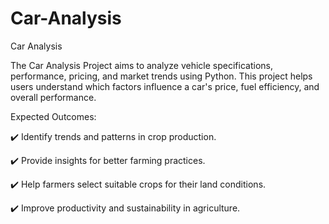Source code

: # Car-Analysis
Car Analysis

The Car Analysis Project aims to analyze vehicle specifications, performance, pricing, and market trends using Python. This project helps users understand which factors influence a car's price, fuel efficiency, and overall performance.

Expected Outcomes:

✔️ Identify trends and patterns in crop production.

✔️ Provide insights for better farming practices.

✔️ Help farmers select suitable crops for their land conditions.

✔️ Improve productivity and sustainability in agriculture.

===============

• Exercise: Write out the whole listing exactly as it appears, and omit the pictures.

• Task solution:
Source code

: # Car-Analysis
Car Analysis

The Car Analysis Project aims to analyze vehicle specifications, performance, pricing, and market trends using Python. This project helps users understand which factors influence a car's price, fuel efficiency, and overall performance.

Expected Outcomes:

✔️ Identify trends and patterns in crop production.

✔️ Provide insights for better farming practices.

✔️ Help farmers select suitable crops for their land conditions.

✔️ Improve productivity and sustainability in agriculture.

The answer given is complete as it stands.